▸ Aim of the task:
Please find all lines containing "root" in the listing below and copy them.

[Start of section]

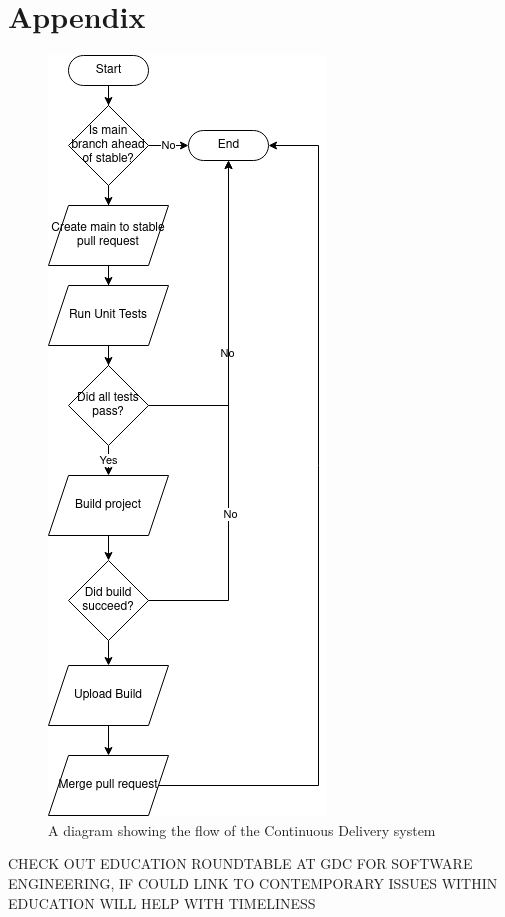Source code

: \documentclass[journal]{IEEEtran}
\begin{document}
\section{Appendix}
\begin{figure}[h!]
    \includegraphics[width=0.95\columnwidth]{Images/CD.png}
    \caption{A diagram showing the flow of the Continuous Delivery system}
    \label{CDflow}
\end{figure}

CHECK OUT EDUCATION ROUNDTABLE AT GDC FOR SOFTWARE ENGINEERING, IF COULD LINK TO CONTEMPORARY ISSUES WITHIN EDUCATION WILL HELP WITH TIMELINESS


\end{document}
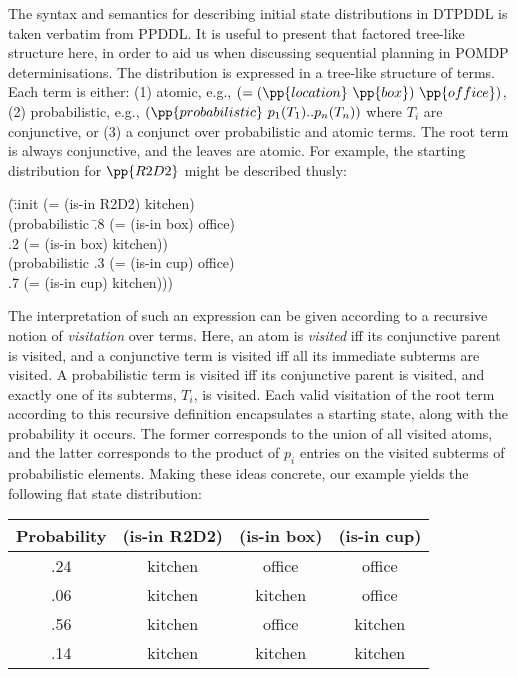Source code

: The syntax and semantics for describing initial state distributions in
DTPDDL is taken verbatim from PPDDL. It is useful to present that
factored tree-like structure here, in order to aid us when discussing
sequential planning in POMDP determinisations. The distribution is
expressed in a tree-like structure of terms. Each term is either: (1)
atomic, e.g., $(=(\pp{location}~\pp{box})~\pp{office})$, (2)
probabilistic, e.g., $(\pp{probabilistic}~p_1 (T_1) .. p_n (T_n))$
where $T_i$ are conjunctive, or (3) a conjunct over probabilistic and
atomic terms. The root term is always conjunctive, and the leaves are
atomic. For example, the starting distribution for $\pp{R2D2}$ might
be described thusly:

\small
\begin{tabtt}
(\=:init (= (is-in R2D2) kitchen) \+ \\
       (probabilistic \=.8 (= (is-in box) office)  \\
		      \>.2 (= (is-in box) kitchen)) \\
       (probabilistic .3 (= (is-in cup) office)  \\
		      \>.7 (= (is-in cup) kitchen))) \\
\end{tabtt}
\normalsize


\noindent The interpretation of such an expression can be given
according to a recursive notion of {\em visitation} over terms. Here,
an atom is {\em visited} iff its conjunctive parent is visited, and a
conjunctive term is visited iff all its immediate subterms are
visited. A probabilistic term is visited iff its conjunctive parent is
visited, and exactly one of its subterms, $T_i$, is visited. Each
valid visitation of the root term according to this recursive
definition encapsulates a starting state, along with the probability
it occurs. The former corresponds to the union of all visited atoms,
and the latter corresponds to the product of $p_i$ entries on the
visited subterms of probabilistic elements. Making these ideas
concrete, our example yields the following flat state distribution:


\small
\begin{tabular}{cccc}
\hline
Probability & (is-in R2D2)  & (is-in box)  & (is-in cup) \\
\hline
.24 & kitchen & office & office \\
.06 & kitchen & kitchen & office \\
.56 & kitchen & office & kitchen \\
.14 & kitchen & kitchen & kitchen \\
\hline
\end{tabular}
\normalsize
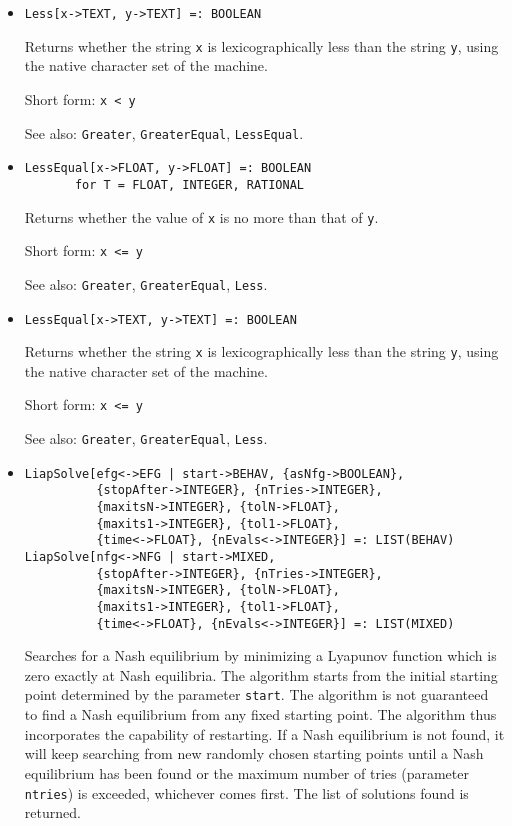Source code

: \begin{itemize}
\item
\protect \large \begin{verbatim}
Less[x->TEXT, y->TEXT] =: BOOLEAN
\end{verbatim}\normalsize

\bd
Returns whether the string \verb+x+ is lexicographically less than
the string \verb+y+, using the native character set of the machine.
\item
[Short form:] \verb+x < y+
\item
[See also:] {\tt Greater}, {\tt GreaterEqual}, {\tt LessEqual}.
\ed

\item
\protect \large \begin{verbatim}
LessEqual[x->FLOAT, y->FLOAT] =: BOOLEAN
       for T = FLOAT, INTEGER, RATIONAL
\end{verbatim}\normalsize

\bd
Returns whether the value of \verb+x+ is no more than that
of \verb+y+.
\item
[Short form:] \verb+x <= y+
\item
[See also:] {\tt Greater}, {\tt GreaterEqual}, {\tt Less}.
\ed

\item
\protect \large \begin{verbatim}
LessEqual[x->TEXT, y->TEXT] =: BOOLEAN
\end{verbatim}\normalsize

\bd
Returns whether the string \verb+x+ is lexicographically less than
the string \verb+y+, using the native character set of the machine.
\item
[Short form:] \verb+x <= y+
\item
[See also:] {\tt Greater}, {\tt GreaterEqual}, {\tt Less}.
\ed

\item
\protect \large \begin{verbatim}
LiapSolve[efg<->EFG | start->BEHAV, {asNfg->BOOLEAN},
          {stopAfter->INTEGER}, {nTries->INTEGER},
          {maxitsN->INTEGER}, {tolN->FLOAT},
          {maxits1->INTEGER}, {tol1->FLOAT},
          {time<->FLOAT}, {nEvals<->INTEGER}] =: LIST(BEHAV)
LiapSolve[nfg<->NFG | start->MIXED, 
          {stopAfter->INTEGER}, {nTries->INTEGER},
          {maxitsN->INTEGER}, {tolN->FLOAT},
          {maxits1->INTEGER}, {tol1->FLOAT},
          {time<->FLOAT}, {nEvals<->INTEGER}] =: LIST(MIXED)
\end{verbatim}\normalsize


\bd Searches for a Nash equilibrium by minimizing a Lyapunov function
which is zero exactly at Nash equilibria.  The algorithm starts from
the initial starting point determined by the parameter \verb+start+.
The algorithm is not guaranteed to find a Nash equilibrium from any
fixed starting point.  The algorithm thus incorporates the capability
of restarting.  If a Nash equilibrium is not found, it will keep
searching from new randomly chosen starting points until a Nash
equilibrium has been found or the maximum number of tries (parameter
\verb+ntries+) is exceeded, whichever comes first.  The list of
solutions found is returned.


\end{itemize}
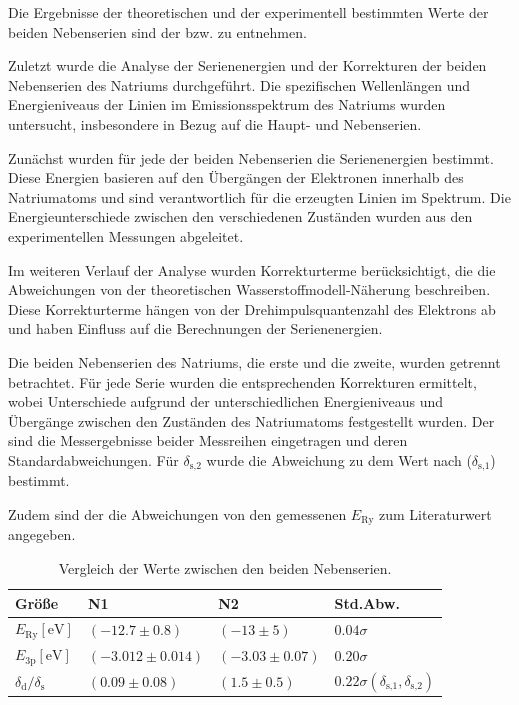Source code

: Die Ergebnisse der theoretischen und der experimentell bestimmten Werte der beiden Nebenserien sind der  bzw.  zu entnehmen.

Zuletzt wurde die Analyse der Serienenergien und der Korrekturen der beiden Nebenserien des Natriums durchgeführt. Die spezifischen Wellenlängen und Energieniveaus der Linien im Emissionsspektrum des Natriums wurden untersucht, insbesondere in Bezug auf die Haupt- und Nebenserien.

Zunächst wurden für jede der beiden Nebenserien die Serienenergien bestimmt. Diese Energien basieren auf den Übergängen der Elektronen innerhalb des Natriumatoms und sind verantwortlich für die erzeugten Linien im Spektrum. Die Energieunterschiede zwischen den verschiedenen Zuständen wurden aus den experimentellen Messungen abgeleitet.

Im weiteren Verlauf der Analyse wurden Korrekturterme berücksichtigt, die die Abweichungen von der theoretischen Wasserstoffmodell-Näherung beschreiben. Diese Korrekturterme hängen von der Drehimpulsquantenzahl des Elektrons ab und haben Einfluss auf die Berechnungen der Serienenergien.

Die beiden Nebenserien des Natriums, die erste und die zweite, wurden getrennt betrachtet. Für jede Serie wurden die entsprechenden Korrekturen ermittelt, wobei Unterschiede aufgrund der unterschiedlichen Energieniveaus und Übergänge zwischen den Zuständen des Natriumatoms festgestellt wurden.
Der  sind die Messergebnisse beider Messreihen eingetragen und deren Standardabweichungen. Für $\delta_\text{s,2}$ wurde die Abweichung zu dem Wert nach  ($\delta_\text{s,1}$) bestimmt.

Zudem sind der  die Abweichungen von den gemessenen $E_\text{Ry}$ zum Literaturwert angegeben.

\begin{table}[h!]
    \centering
    \caption{Vergleich der Werte zwischen den beiden Nebenserien.}
    \centering
    \begin{tabular}{l|l|l||l}
        \toprule
        \textbf{Größe} & \textbf{N1} & \textbf{N2} & \textbf{Std.Abw.}\\
        \midrule
        $E_\text{Ry} [\mathrm{eV}]$ & $(-12.7 \pm 0.8)$ & $(-13 \pm 5)$ & $0.04\sigma$\\
        $E_\text{3p} [\mathrm{eV}]$ & $(-3.012 \pm 0.014)$ & $(-3.03 \pm 0.07)$ & $0.20\sigma$\\
        $\delta_\text{d}/\delta_\text{s}$ & $(0.09 \pm 0.08)$ & $(1.5 \pm 0.5)$ & $0.22\sigma (\delta_\text{s,1},\delta_\text{s,2})$\\
        \bottomrule
    \end{tabular}
    \label{tab:werte_comparison}
\end{table}

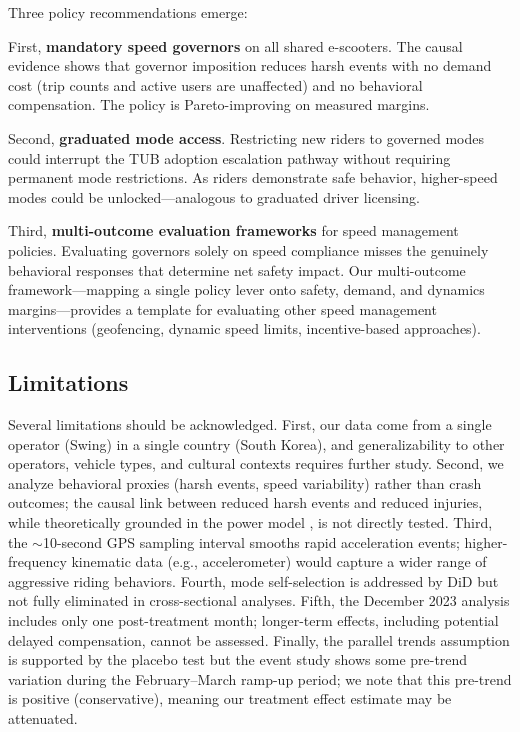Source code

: Three policy recommendations emerge:

First, \textbf{mandatory speed governors} on all shared e-scooters. The causal evidence shows that governor imposition reduces harsh events with no demand cost (trip counts and active users are unaffected) and no behavioral compensation. The policy is Pareto-improving on measured margins.

Second, \textbf{graduated mode access}. Restricting new riders to governed modes could interrupt the TUB adoption escalation pathway without requiring permanent mode restrictions. As riders demonstrate safe behavior, higher-speed modes could be unlocked---analogous to graduated driver licensing.

Third, \textbf{multi-outcome evaluation frameworks} for speed management policies. Evaluating governors solely on speed compliance misses the genuinely behavioral responses that determine net safety impact. Our multi-outcome framework---mapping a single policy lever onto safety, demand, and dynamics margins---provides a template for evaluating other speed management interventions (geofencing, dynamic speed limits, incentive-based approaches).

\subsection{Limitations}
\label{sec:disc_limitations}

Several limitations should be acknowledged. First, our data come from a single operator (Swing) in a single country (South Korea), and generalizability to other operators, vehicle types, and cultural contexts requires further study. Second, we analyze behavioral proxies (harsh events, speed variability) rather than crash outcomes; the causal link between reduced harsh events and reduced injuries, while theoretically grounded in the power model \citep{elvik2013reexamination}, is not directly tested. Third, the $\sim$10-second GPS sampling interval smooths rapid acceleration events; higher-frequency kinematic data (e.g., accelerometer) would capture a wider range of aggressive riding behaviors. Fourth, mode self-selection is addressed by DiD but not fully eliminated in cross-sectional analyses. Fifth, the December 2023 analysis includes only one post-treatment month; longer-term effects, including potential delayed compensation, cannot be assessed. Finally, the parallel trends assumption is supported by the placebo test but the event study shows some pre-trend variation during the February--March ramp-up period; we note that this pre-trend is positive (conservative), meaning our treatment effect estimate may be attenuated.
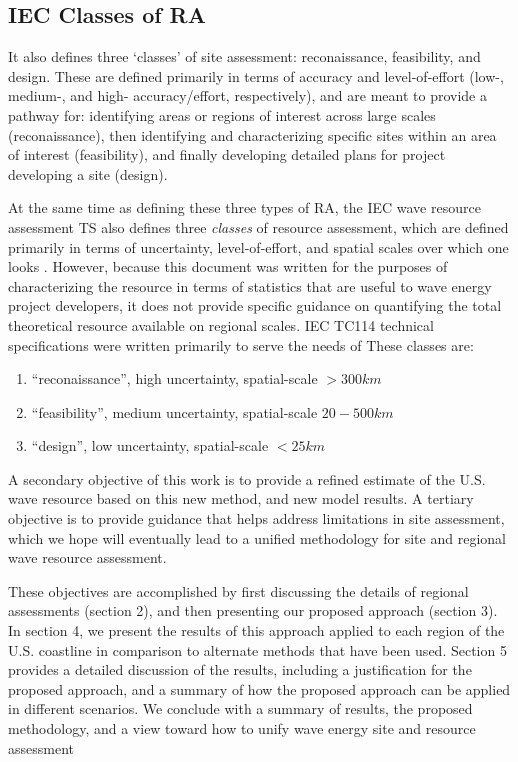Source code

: \subsection{IEC Classes of RA}
It also defines three `classes' of site assessment: reconaissance, feasibility, and design. These are defined primarily in terms of accuracy and level-of-effort (low-, medium-, and high- accuracy/effort, respectively), and are meant to provide a pathway for: identifying areas or regions of interest across large scales (reconaissance), then identifying and characterizing specific sites within an area of interest (feasibility), and finally developing detailed plans for project developing a site (design). 

At the same time as defining these three types of RA, the IEC wave resource assessment TS also defines three {\em classes} of resource assessment, which are defined primarily in terms of uncertainty, level-of-effort, and spatial scales over which one looks \citep{internationalelectrotechnicalcommissionPart101Wave2015}. However, because this document was written for the purposes of characterizing the resource in terms of statistics that are useful to wave energy project developers, it does not provide specific guidance on quantifying the total theoretical resource available on regional scales. 
IEC TC114 technical specifications were written primarily to serve the needs of  These classes are:
\begin{enumerate}
\item ``reconaissance'', high uncertainty, spatial-scale $>300 km$
\item ``feasibility'', medium uncertainty, spatial-scale $20- 500 km$
\item ``design'', low uncertainty, spatial-scale $<25 km$
\end{enumerate}

A secondary objective of this work is to provide a refined estimate of
the U.S. wave resource based on this new method, and new model
results. A tertiary objective is to provide guidance that helps
address limitations in site assessment, which we hope will eventually
lead to a unified methodology for site and regional wave resource
assessment.

These objectives are accomplished by first discussing the details of regional assessments (section 2), and then presenting our proposed approach (section 3). In section 4, we present the results of this approach applied to each region of the U.S. coastline in comparison to alternate methods that have been used. Section 5 provides a detailed discussion of the results, including a justification for the proposed approach, and a summary of how the proposed approach can be applied in different scenarios. We conclude with a summary of results, the proposed methodology, and a view toward how to unify wave energy site and resource assessment



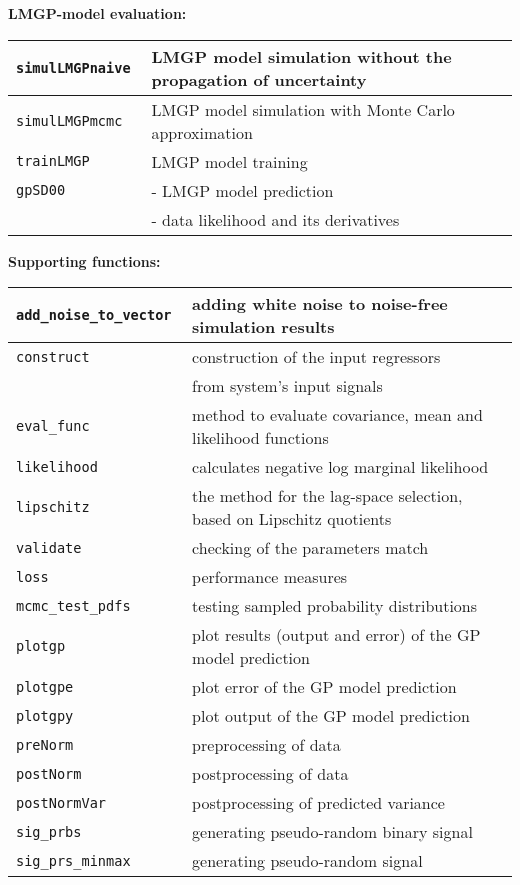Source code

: \documentclass[12pt,twoside]{article}
\newcommand{\fun}[1]{\tt #1}
\begin{document}
{\pagebreak
\textbf{LMGP-model evaluation:} \\
\begin{tabular}{|l|l|}
  \hline \fun{simulLMGPnaive} & LMGP model simulation without the propagation of uncertainty \\
 \hline \fun{simulLMGPmcmc} & LMGP model simulation with Monte Carlo approximation\\
  \hline \fun{trainLMGP} & LMGP model training \\
  \hline \fun{gpSD00} & - LMGP model prediction \\
  & - data likelihood and its derivatives \\
\hline
\end{tabular}

\textbf{Supporting functions:}\\
\begin{tabular}{|l|l|}
 \hline \fun{add\_noise\_to\_vector} & adding white noise to noise-free simulation results\\
 \hline \fun{construct} & construction of the input regressors\\
  & from system's input signals\\
 \hline \fun{eval\_func} & method to evaluate covariance, mean and likelihood functions\\
 \hline \fun{likelihood} & calculates negative log marginal likelihood\\
 \hline \fun{lipschitz} & the method for the lag-space selection, based on Lipschitz quotients\\
 \hline \fun{validate} & checking of the parameters match \\
 \hline \fun{loss} & performance measures \\
 \hline \fun{mcmc\_test\_pdfs} & testing sampled probability distributions\\
 \hline \fun{plotgp} & plot results (output and error) of the GP model prediction \\
 \hline \fun{plotgpe} & plot error of the GP model prediction \\
 \hline \fun{plotgpy} & plot output of the GP model prediction \\
 \hline \fun{preNorm} & preprocessing of data \\
 \hline \fun{postNorm} & postprocessing of data \\
 \hline \fun{postNormVar} & postprocessing of predicted variance\\
 \hline \fun{sig\_prbs} & generating pseudo-random binary signal \\
 \hline \fun{sig\_prs\_minmax} & generating pseudo-random signal \\ \hline
\end{tabular}



}
\end{document}
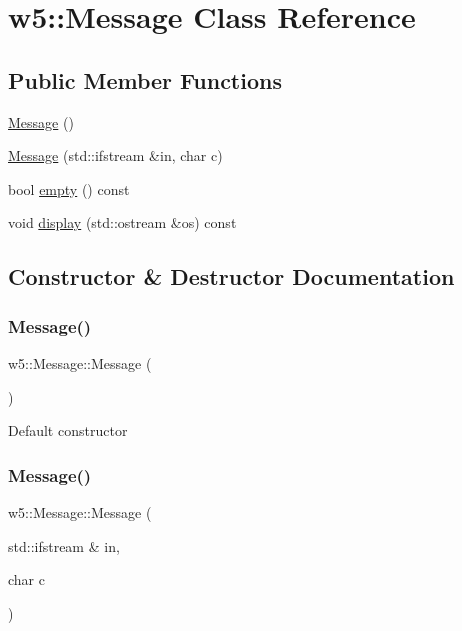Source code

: \hypertarget{classw5_1_1_message}{}\section{w5\+:\+:Message Class Reference}
\label{classw5_1_1_message}
\subsection*{Public Member Functions}
\begin{DoxyCompactItemize}
\item 
\mbox{\hyperlink{classw5_1_1_message_aacab4dd9d90b0d5942e8ac0e6e0a722a}{Message}} ()
\item 
\mbox{\hyperlink{classw5_1_1_message_a669c79f1d7a90ee0a0f09516711481d4}{Message}} (std\+::ifstream \&in, char c)
\item 
bool \mbox{\hyperlink{classw5_1_1_message_aeeb54ee5ef1fd404dfbf0c7ff3f1cbf7}{empty}} () const
\item 
void \mbox{\hyperlink{classw5_1_1_message_a62557fb75ec980a11f6dd3910f52143a}{display}} (std\+::ostream \&os) const
\end{DoxyCompactItemize}


\subsection{Constructor \& Destructor Documentation}
\mbox{\label{classw5_1_1_message_aacab4dd9d90b0d5942e8ac0e6e0a722a}} 
\subsubsection{\texorpdfstring{Message()}{Message()}\hspace{0.1cm}{\footnotesize\ttfamily [1/2]}}
{\footnotesize\ttfamily w5\+::\+Message\+::\+Message (\begin{DoxyParamCaption}{ }\end{DoxyParamCaption})}

Default constructor \mbox{\label{classw5_1_1_message_a669c79f1d7a90ee0a0f09516711481d4}} 
\subsubsection{\texorpdfstring{Message()}{Message()}\hspace{0.1cm}{\footnotesize\ttfamily [2/2]}}
{\footnotesize\ttfamily w5\+::\+Message\+::\+Message (\begin{DoxyParamCaption}\item[{std\+::ifstream \&}]{in,  }\item[{char}]{c }\end{DoxyParamCaption})}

[End of section]

▸ Result of this task:
atomic terms. The root term is always conjunctive, and the leaves are
valid visitation of the root term according to this recursive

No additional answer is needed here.